I had registered a temperature the night before, preceded by a cough and respiratory irritation. “Maybe it’s just my yearly sinus infection,” I told Lori.
I was wrong.
Getting into my car with the test results, I thought about the few people with whom I had interacted for the past several days. I immediately had a sense of responsibility for them. And that invited feelings of anxiety and guilt.
The first thing I did was call my wife and apologize. “Why are you apologizing?” she asked. “You’re the one with COVID.”
I immediately countered with, “But what if I have given it to you?”
Then there was a co-worker I thought I might have possibly exposed.
Part of the problem is not knowing the effects this infection has for ourselves or others. In addition to the immediate threat it poses, survivors face unknowns.
Based on current estimates, about 10% of Covid-19 patients develop lasting symptoms, one of the most common being a condition strikingly similar to chronic fatigue syndrome. Dr. Anthony Fauci said back in July: “They just don’t get back to normal energy or normal feeling of good health.”
Other long-term effects may include headaches, brain fog, sleep problems, a racing heart, joint and muscle pain, and fatigue. Some also experience a relapse of fever, muscle pain, and exhaustion, known as “post-exertional malaise,” if they exercise beyond their capabilities.
A heart condition called myocarditis has also been linked to COVID. It leads to inflammation of the heart muscle, which can affect its ability to pump and may have been the cause of Keyontae Johnson’s physical collapse, just 21 years old, who fell face down on the basketball court, unconscious, back in mid-December 2020.

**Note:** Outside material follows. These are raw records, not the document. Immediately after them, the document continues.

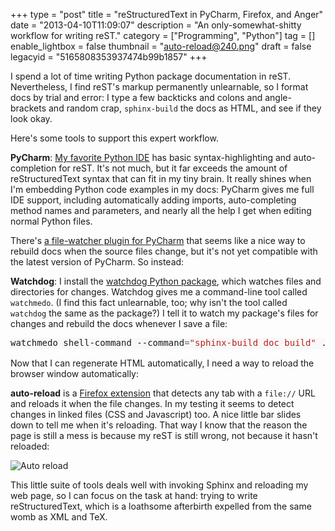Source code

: +++
type = "post"
title = "reStructuredText in PyCharm, Firefox, and Anger"
date = "2013-04-10T11:09:07"
description = "An only-somewhat-shitty workflow for writing reST."
category = ["Programming", "Python"]
tag = []
enable_lightbox = false
thumbnail = "auto-reload@240.png"
draft = false
legacyid = "5165808353937474b99b1857"
+++

<p>I spend a lot of time writing Python package documentation in reST. Nevertheless, I find reST's markup permanently unlearnable, so I format docs by trial and error: I type a few backticks and colons and angle-brackets and random crap, <code>sphinx-build</code> the docs as HTML, and see if they look okay. </p>
<p>Here's some tools to support this expert workflow.</p>
<p><strong>PyCharm</strong>: <a href="http://www.jetbrains.com/pycharm/">My favorite Python IDE</a> has basic syntax-highlighting and auto-completion for reST. It's not much, but it far exceeds the amount of reStructuredText syntax that can fit in my tiny brain. It really shines when I'm embedding Python code examples in my docs: PyCharm gives me full IDE support, including automatically adding imports, auto-completing method names and parameters, and nearly all the help I get when editing normal Python files.</p>
<p>There's <a href="http://plugins.jetbrains.com/plugin?pr=idea&amp;pluginId=7177">a file-watcher plugin for PyCharm</a> that seems like a nice way to rebuild docs when the source files change, but it's not yet compatible with the latest version of PyCharm. So instead:</p>
<p><strong>Watchdog</strong>: I install the <a href="https://pypi.python.org/pypi/watchdog">watchdog Python package</a>, which watches files and directories for changes. Watchdog gives me a command-line tool called <code>watchmedo</code>. (I find this fact unlearnable, too; why isn't the tool called <code>watchdog</code> the same as the package?) I tell it to watch my package's files for changes and rebuild the docs whenever I save a file:</p>
<div class="codehilite" style="background: #f8f8f8"><pre style="line-height: 125%">watchmedo shell-command --command<span style="color: #666666">=</span><span style="color: #BA2121">&quot;sphinx-build doc build&quot;</span> .
</pre></div>


<p>Now that I can regenerate HTML automatically, I need a way to reload the browser window automatically:</p>
<p><strong>auto-reload</strong> is a <a href="https://addons.mozilla.org/en-US/firefox/addon/auto-reload/">Firefox extension</a> that detects any tab with a <code>file://</code> URL and reloads it when the file changes. In my testing it seems to detect changes in linked files (CSS and Javascript) too. A nice little bar slides down to tell me when it's reloading. That way I know that the reason the page is still a mess is because my reST is still wrong, not because it hasn't reloaded:</p>
<p><img style="display:block; margin-left:auto; margin-right:auto;" src="auto-reload.png" alt="Auto reload" title="auto-reload.png" border="0"   /></p>
<p>This little suite of tools deals well with invoking Sphinx and reloading my web page, so I can focus on the task at hand: trying to write reStructuredText, which is a loathsome afterbirth expelled from the same womb as XML and TeX.</p>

“What if I exposed someone? What if they not only get sick now but have to live with even a few of those long-term effects?” I thought.
And though my symptoms have been comparatively mild, what about these unknowns. What if…”

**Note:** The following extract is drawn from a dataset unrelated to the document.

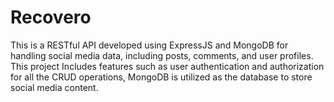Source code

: # Recovero
This is a RESTful API developed using ExpressJS and MongoDB for handling social media data, including posts, comments, and user profiles. This project Includes features such as user authentication and authorization for all the CRUD operations, MongoDB is utilized as the database to store social media content.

As I let my mind hover over all those scenarios, feelings of anxiety and guilt multiplied, occupying way too much space in my mind.

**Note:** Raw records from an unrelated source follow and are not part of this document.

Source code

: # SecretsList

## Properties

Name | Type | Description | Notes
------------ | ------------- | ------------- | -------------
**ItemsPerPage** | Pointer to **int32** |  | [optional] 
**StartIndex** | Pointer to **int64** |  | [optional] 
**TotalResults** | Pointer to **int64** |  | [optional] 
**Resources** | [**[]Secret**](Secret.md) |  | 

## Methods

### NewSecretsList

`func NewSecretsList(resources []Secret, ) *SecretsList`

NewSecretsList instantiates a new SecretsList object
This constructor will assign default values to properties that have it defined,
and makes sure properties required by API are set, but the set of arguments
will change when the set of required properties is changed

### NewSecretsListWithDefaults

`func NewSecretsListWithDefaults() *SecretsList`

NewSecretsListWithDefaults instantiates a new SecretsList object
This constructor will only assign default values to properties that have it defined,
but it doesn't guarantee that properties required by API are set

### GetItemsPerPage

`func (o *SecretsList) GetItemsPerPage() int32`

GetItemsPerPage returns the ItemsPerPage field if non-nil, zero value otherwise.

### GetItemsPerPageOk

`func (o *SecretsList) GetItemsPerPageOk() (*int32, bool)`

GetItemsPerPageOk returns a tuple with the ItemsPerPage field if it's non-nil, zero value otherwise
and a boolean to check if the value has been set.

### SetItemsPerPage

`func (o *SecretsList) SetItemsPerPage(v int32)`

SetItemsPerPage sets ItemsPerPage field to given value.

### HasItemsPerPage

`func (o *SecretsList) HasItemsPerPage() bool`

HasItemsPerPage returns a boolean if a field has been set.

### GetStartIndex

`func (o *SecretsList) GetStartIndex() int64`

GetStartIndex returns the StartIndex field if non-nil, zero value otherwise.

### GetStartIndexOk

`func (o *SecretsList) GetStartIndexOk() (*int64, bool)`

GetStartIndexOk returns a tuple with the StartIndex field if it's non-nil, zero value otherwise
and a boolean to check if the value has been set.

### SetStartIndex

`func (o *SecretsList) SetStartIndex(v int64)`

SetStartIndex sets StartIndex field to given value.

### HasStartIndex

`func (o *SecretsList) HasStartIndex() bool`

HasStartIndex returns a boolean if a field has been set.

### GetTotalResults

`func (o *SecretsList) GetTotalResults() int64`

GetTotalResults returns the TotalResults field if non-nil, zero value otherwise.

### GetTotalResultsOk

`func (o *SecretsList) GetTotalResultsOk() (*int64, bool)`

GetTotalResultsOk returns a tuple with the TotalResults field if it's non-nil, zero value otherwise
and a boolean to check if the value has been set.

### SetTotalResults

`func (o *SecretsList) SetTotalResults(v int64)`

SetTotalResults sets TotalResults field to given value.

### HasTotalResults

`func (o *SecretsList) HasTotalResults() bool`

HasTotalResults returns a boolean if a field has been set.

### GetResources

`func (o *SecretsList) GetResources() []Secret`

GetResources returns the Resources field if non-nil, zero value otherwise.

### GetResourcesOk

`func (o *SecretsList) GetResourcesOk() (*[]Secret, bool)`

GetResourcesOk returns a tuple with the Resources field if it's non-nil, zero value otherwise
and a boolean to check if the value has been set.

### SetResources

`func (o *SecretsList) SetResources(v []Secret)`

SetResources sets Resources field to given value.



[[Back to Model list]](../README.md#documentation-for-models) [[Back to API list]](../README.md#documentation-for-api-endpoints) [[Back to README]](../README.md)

Everything I was concerned about began with the word “if.” I know the rule: about 85% of the things we worry about don’t happen. I can “if” myself into a room occupied with fear and anxiety. So, I had to make a choice: drop the “ifs” immediately. Then leave them with the Lord.
Taking action can help avoid the perception of being a victim. I stay upstairs while my wife stays downstairs. It’s inconvenient; it’s not fun; I miss her. But I am protecting her.
Admitting our feelings to another person is beneficial, too. Some find writing their emotions out to be helpful. It works for me. As Christine Carter said of fear: “Name it to tame it. Instead of denying that you’re afraid, look fear in the face. Give it a name.”
My feelings of guilt and anxiety may be COVID induced, but I must still own them, and therefore address them, acknowledging them for what they are: perceived threats to the well-being of those I love or to myself. Protecting ourselves and those we care about is a natural instinctual response to danger, a built-in protective mechanism that nonetheless can subtly transform into a host of emotional maladies, like fear and anxiety .
Many of you have tested positive for COVID. Others live close to someone who has contracted it. I want to invite you to name your fear, guilt, or remorse with me. Writing it out can help. Try it, then send me your thoughts to my email address, drdavid@davidwhitlock.org. I’ll read it, keeping it confidential, of course, and then I’ll do my best to respond to you personally.
For all of you who have tested positive, I’m hoping and praying that your recovery will be swift and that you will not experience any long-term effects from COVID; for those who haven’t: may you remain COVID free.
And may God use the vaccine to halt this horrible pandemic.